▶ _Work order_
The exact lines from the start of the material below through the line holding "with a filter." are the answer; return those, pictures excluded.

▶ _Data listing_

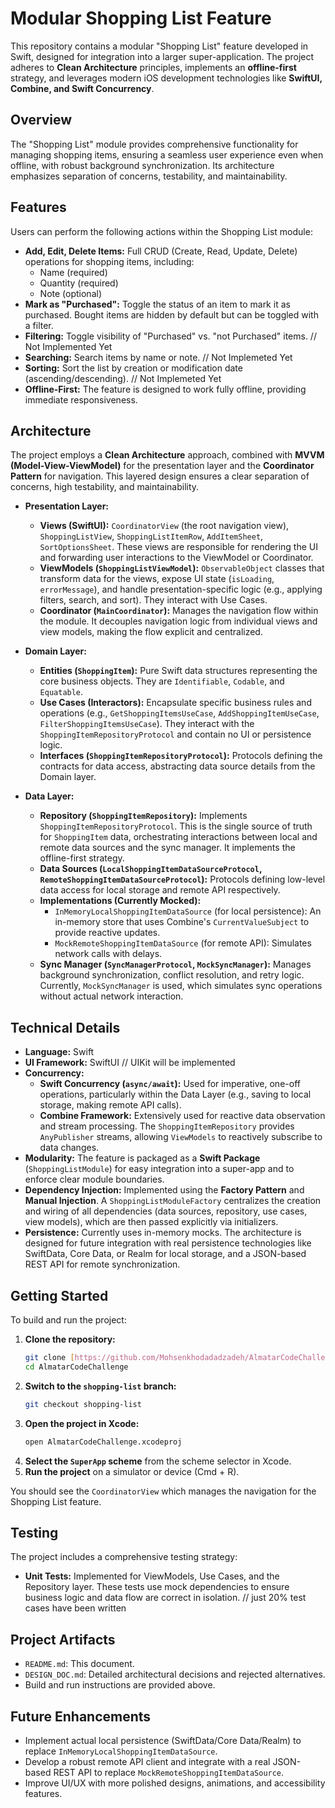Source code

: # Modular Shopping List Feature

This repository contains a modular "Shopping List" feature developed in Swift, designed for integration into a larger super-application. The project adheres to **Clean Architecture** principles, implements an **offline-first** strategy, and leverages modern iOS development technologies like **SwiftUI, Combine, and Swift Concurrency**.

## Overview

The "Shopping List" module provides comprehensive functionality for managing shopping items, ensuring a seamless user experience even when offline, with robust background synchronization. Its architecture emphasizes separation of concerns, testability, and maintainability.

## Features

Users can perform the following actions within the Shopping List module:

* **Add, Edit, Delete Items:** Full CRUD (Create, Read, Update, Delete) operations for shopping items, including:
    * Name (required)
    * Quantity (required)
    * Note (optional)
* **Mark as "Purchased":** Toggle the status of an item to mark it as purchased. Bought items are hidden by default but can be toggled with a filter.
* **Filtering:** Toggle visibility of "Purchased" vs. "not Purchased" items. // Not Implemented Yet
* **Searching:** Search items by name or note. // Not Implemeted Yet
* **Sorting:** Sort the list by creation or modification date (ascending/descending). // Not Implemeted Yet
* **Offline-First:** The feature is designed to work fully offline, providing immediate responsiveness.

## Architecture

The project employs a **Clean Architecture** approach, combined with **MVVM (Model-View-ViewModel)** for the presentation layer and the **Coordinator Pattern** for navigation. This layered design ensures a clear separation of concerns, high testability, and maintainability.

* **Presentation Layer:**
    * **Views (SwiftUI):** `CoordinatorView` (the root navigation view), `ShoppingListView`, `ShoppingListItemRow`, `AddItemSheet`, `SortOptionsSheet`. These views are responsible for rendering the UI and forwarding user interactions to the ViewModel or Coordinator.
    * **ViewModels (`ShoppingListViewModel`):** `ObservableObject` classes that transform data for the views, expose UI state (`isLoading`, `errorMessage`), and handle presentation-specific logic (e.g., applying filters, search, and sort). They interact with Use Cases.
    * **Coordinator (`MainCoordinator`):** Manages the navigation flow within the module. It decouples navigation logic from individual views and view models, making the flow explicit and centralized.

* **Domain Layer:**
    * **Entities (`ShoppingItem`):** Pure Swift data structures representing the core business objects. They are `Identifiable`, `Codable`, and `Equatable`.
    * **Use Cases (Interactors):** Encapsulate specific business rules and operations (e.g., `GetShoppingItemsUseCase`, `AddShoppingItemUseCase`, `FilterShoppingItemsUseCase`). They interact with the `ShoppingItemRepositoryProtocol` and contain no UI or persistence logic.
    * **Interfaces (`ShoppingItemRepositoryProtocol`):** Protocols defining the contracts for data access, abstracting data source details from the Domain layer.

* **Data Layer:**
    * **Repository (`ShoppingItemRepository`):** Implements `ShoppingItemRepositoryProtocol`. This is the single source of truth for `ShoppingItem` data, orchestrating interactions between local and remote data sources and the sync manager. It implements the offline-first strategy.
    * **Data Sources (`LocalShoppingItemDataSourceProtocol`, `RemoteShoppingItemDataSourceProtocol`):** Protocols defining low-level data access for local storage and remote API respectively.
    * **Implementations (Currently Mocked):**
        * `InMemoryLocalShoppingItemDataSource` (for local persistence): An in-memory store that uses Combine's `CurrentValueSubject` to provide reactive updates.
        * `MockRemoteShoppingItemDataSource` (for remote API): Simulates network calls with delays.
    * **Sync Manager (`SyncManagerProtocol`, `MockSyncManager`):** Manages background synchronization, conflict resolution, and retry logic. Currently, `MockSyncManager` is used, which simulates sync operations without actual network interaction.

## Technical Details

* **Language:** Swift
* **UI Framework:** SwiftUI // UIKit will be implemented
* **Concurrency:**
    * **Swift Concurrency (`async/await`):** Used for imperative, one-off operations, particularly within the Data Layer (e.g., saving to local storage, making remote API calls).
    * **Combine Framework:** Extensively used for reactive data observation and stream processing. The `ShoppingItemRepository` provides `AnyPublisher` streams, allowing `ViewModels` to reactively subscribe to data changes.
* **Modularity:** The feature is packaged as a **Swift Package** (`ShoppingListModule`) for easy integration into a super-app and to enforce clear module boundaries.
* **Dependency Injection:** Implemented using the **Factory Pattern** and **Manual Injection**. A `ShoppingListModuleFactory` centralizes the creation and wiring of all dependencies (data sources, repository, use cases, view models), which are then passed explicitly via initializers.
* **Persistence:** Currently uses in-memory mocks. The architecture is designed for future integration with real persistence technologies like SwiftData, Core Data, or Realm for local storage, and a JSON-based REST API for remote synchronization.

## Getting Started

To build and run the project:

1.  **Clone the repository:**
    ```bash
    git clone [https://github.com/Mohsenkhodadadzadeh/AlmatarCodeChallenge.git](https://github.com/Mohsenkhodadadzadeh/AlmatarCodeChallenge.git)
    cd AlmatarCodeChallenge
    ```
2.  **Switch to the `shopping-list` branch:**
    ```bash
    git checkout shopping-list
    ```
3.  **Open the project in Xcode:**
    ```bash
    open AlmatarCodeChallenge.xcodeproj
    ```
4.  **Select the `SuperApp` scheme** from the scheme selector in Xcode.
5.  **Run the project** on a simulator or device (Cmd + R).

You should see the `CoordinatorView` which manages the navigation for the Shopping List feature.

## Testing

The project includes a comprehensive testing strategy:

* **Unit Tests:** Implemented for ViewModels, Use Cases, and the Repository layer. These tests use mock dependencies to ensure business logic and data flow are correct in isolation. // just 20% test cases have been written

## Project Artifacts

* `README.md`: This document.
* `DESIGN_DOC.md`: Detailed architectural decisions and rejected alternatives.
* Build and run instructions are provided above.

## Future Enhancements

* Implement actual local persistence (SwiftData/Core Data/Realm) to replace `InMemoryLocalShoppingItemDataSource`.
* Develop a robust remote API client and integrate with a real JSON-based REST API to replace `MockRemoteShoppingItemDataSource`.
* Improve UI/UX with more polished designs, animations, and accessibility features.
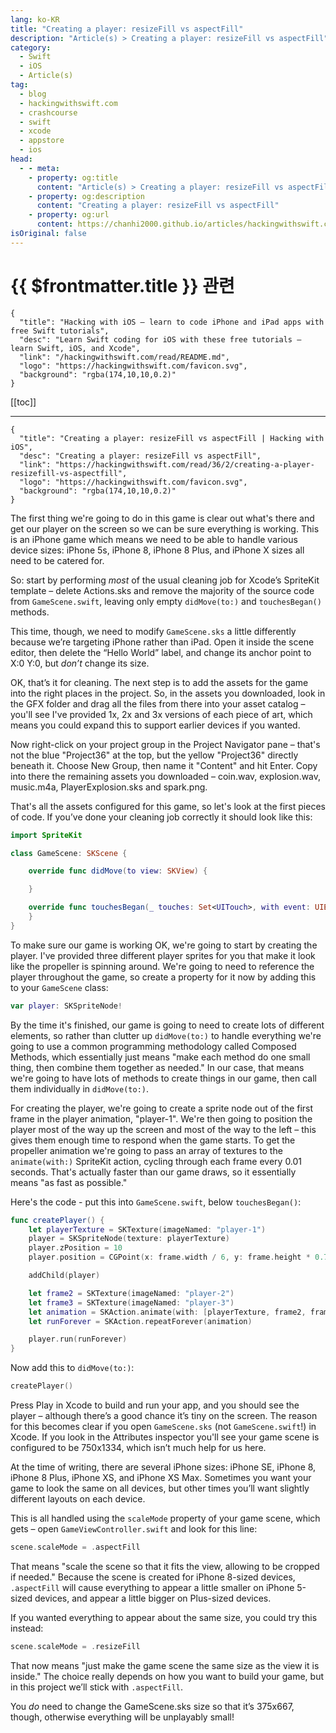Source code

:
 ```yaml
---
lang: ko-KR
title: "Creating a player: resizeFill vs aspectFill"
description: "Article(s) > Creating a player: resizeFill vs aspectFill"
category:
  - Swift
  - iOS
  - Article(s)
tag: 
  - blog
  - hackingwithswift.com
  - crashcourse
  - swift
  - xcode
  - appstore
  - ios  
head:
  - - meta:
    - property: og:title
      content: "Article(s) > Creating a player: resizeFill vs aspectFill"
    - property: og:description
      content: "Creating a player: resizeFill vs aspectFill"
    - property: og:url
      content: https://chanhi2000.github.io/articles/hackingwithswift.com/read/36/02-creating-a-player-resizefill-vs-aspectfill.html
isOriginal: false
---
```


# {{ $frontmatter.title }} 관련

```component VPCard
{
  "title": "Hacking with iOS – learn to code iPhone and iPad apps with free Swift tutorials",
  "desc": "Learn Swift coding for iOS with these free tutorials – learn Swift, iOS, and Xcode",
  "link": "/hackingwithswift.com/read/README.md",
  "logo": "https://hackingwithswift.com/favicon.svg",
  "background": "rgba(174,10,10,0.2)"
}
```

[[toc]]

---

```component VPCard
{
  "title": "Creating a player: resizeFill vs aspectFill | Hacking with iOS",
  "desc": "Creating a player: resizeFill vs aspectFill",
  "link": "https://hackingwithswift.com/read/36/2/creating-a-player-resizefill-vs-aspectfill",
  "logo": "https://hackingwithswift.com/favicon.svg",
  "background": "rgba(174,10,10,0.2)"
}
```

The first thing we're going to do in this game is clear out what's there and get our player on the screen so we can be sure everything is working. This is an iPhone game which means we need to be able to handle various device sizes: iPhone 5s, iPhone 8, iPhone 8 Plus, and iPhone X sizes all need to be catered for.

So: start by performing *most* of the usual cleaning job for Xcode’s SpriteKit template – delete Actions.sks and remove the majority of the source code from <FontIcon icon="fa-brands fa-swift"/>`GameScene.swift`, leaving only empty `didMove(to:)` and `touchesBegan()` methods.

This time, though, we need to modify `GameScene.sks` a little differently because we’re targeting iPhone rather than iPad. Open it inside the scene editor, then delete the “Hello World” label, and change its anchor point to X:0 Y:0, but *don’t* change its size.

OK, that’s it for cleaning. The next step is to add the assets for the game into the right places in the project. So, in the assets you downloaded, look in the GFX folder and drag all the files from there into your asset catalog – you'll see I've provided 1x, 2x and 3x versions of each piece of art, which means you could expand this to support earlier devices if you wanted.

Now right-click on your project group in the Project Navigator pane – that's not the blue "Project36" at the top, but the yellow "Project36" directly beneath it. Choose New Group, then name it "Content" and hit Enter. Copy into there the remaining assets you downloaded – coin.wav, explosion.wav, music.m4a, PlayerExplosion.sks and spark.png.

That's all the assets configured for this game, so let's look at the first pieces of code. If you’ve done your cleaning job correctly it should look like this:

```swift
import SpriteKit

class GameScene: SKScene {

    override func didMove(to view: SKView) {

    }

    override func touchesBegan(_ touches: Set<UITouch>, with event: UIEvent?) {
    }
}
```

To make sure our game is working OK, we're going to start by creating the player. I've provided three different player sprites for you that make it look like the propeller is spinning around. We're going to need to reference the player throughout the game, so create a property for it now by adding this to your `GameScene` class:

```swift
var player: SKSpriteNode!
```

By the time it's finished, our game is going to need to create lots of different elements, so rather than clutter up `didMove(to:)` to handle everything we're going to use a common programming methodology called Composed Methods, which essentially just means "make each method do one small thing, then combine them together as needed." In our case, that means we're going to have lots of methods to create things in our game, then call them individually in `didMove(to:)`.

For creating the player, we're going to create a sprite node out of the first frame in the player animation, "player-1". We're then going to position the player most of the way up the screen and most of the way to the left – this gives them enough time to respond when the game starts. To get the propeller animation we're going to pass an array of textures to the `animate(with:)` SpriteKit action, cycling through each frame every 0.01 seconds. That's actually faster than our game draws, so it essentially means "as fast as possible."

Here's the code - put this into <FontIcon icon="fa-brands fa-swift"/>`GameScene.swift`, below `touchesBegan()`:

```swift
func createPlayer() {
    let playerTexture = SKTexture(imageNamed: "player-1")
    player = SKSpriteNode(texture: playerTexture)
    player.zPosition = 10
    player.position = CGPoint(x: frame.width / 6, y: frame.height * 0.75)

    addChild(player)

    let frame2 = SKTexture(imageNamed: "player-2")
    let frame3 = SKTexture(imageNamed: "player-3")
    let animation = SKAction.animate(with: [playerTexture, frame2, frame3, frame2], timePerFrame: 0.01)
    let runForever = SKAction.repeatForever(animation)

    player.run(runForever)
}
```

Now add this to `didMove(to:)`:

```swift
createPlayer()
```

Press Play in Xcode to build and run your app, and you should see the player – although there’s a good chance it’s tiny on the screen. The reason for this becomes clear if you open `GameScene.sks` (not <FontIcon icon="fa-brands fa-swift"/>`GameScene.swift`!) in Xcode. If you look in the Attributes inspector you'll see your game scene is configured to be 750x1334, which isn’t much help for us here.

At the time of writing, there are several iPhone sizes: iPhone SE, iPhone 8, iPhone 8 Plus, iPhone XS, and iPhone XS Max. Sometimes you want your game to look the same on all devices, but other times you’ll want slightly different layouts on each device.

This is all handled using the `scaleMode` property of your game scene, which gets – open <FontIcon icon="fa-brands fa-swift"/>`GameViewController.swift` and look for this line:

```swift
scene.scaleMode = .aspectFill
```

That means "scale the scene so that it fits the view, allowing to be cropped if needed." Because the scene is created for iPhone 8-sized devices, `.aspectFill` will cause everything to appear a little smaller on iPhone 5-sized devices, and appear a little bigger on Plus-sized devices.

If you wanted everything to appear about the same size, you could try this instead:

```swift
scene.scaleMode = .resizeFill
```

That now means "just make the game scene the same size as the view it is inside." The choice really depends on how you want to build your game, but in this project we’ll stick with `.aspectFill`.

You *do* need to change the GameScene.sks size so that it’s 375x667, though, otherwise everything will be unplayably small!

▶ _Exercise solution_
Source code

: # Modular Shopping List Feature

This repository contains a modular "Shopping List" feature developed in Swift, designed for integration into a larger super-application. The project adheres to **Clean Architecture** principles, implements an **offline-first** strategy, and leverages modern iOS development technologies like **SwiftUI, Combine, and Swift Concurrency**.

## Overview

The "Shopping List" module provides comprehensive functionality for managing shopping items, ensuring a seamless user experience even when offline, with robust background synchronization. Its architecture emphasizes separation of concerns, testability, and maintainability.

## Features

Users can perform the following actions within the Shopping List module:

* **Add, Edit, Delete Items:** Full CRUD (Create, Read, Update, Delete) operations for shopping items, including:
    * Name (required)
    * Quantity (required)
    * Note (optional)
* **Mark as "Purchased":** Toggle the status of an item to mark it as purchased. Bought items are hidden by default but can be toggled with a filter.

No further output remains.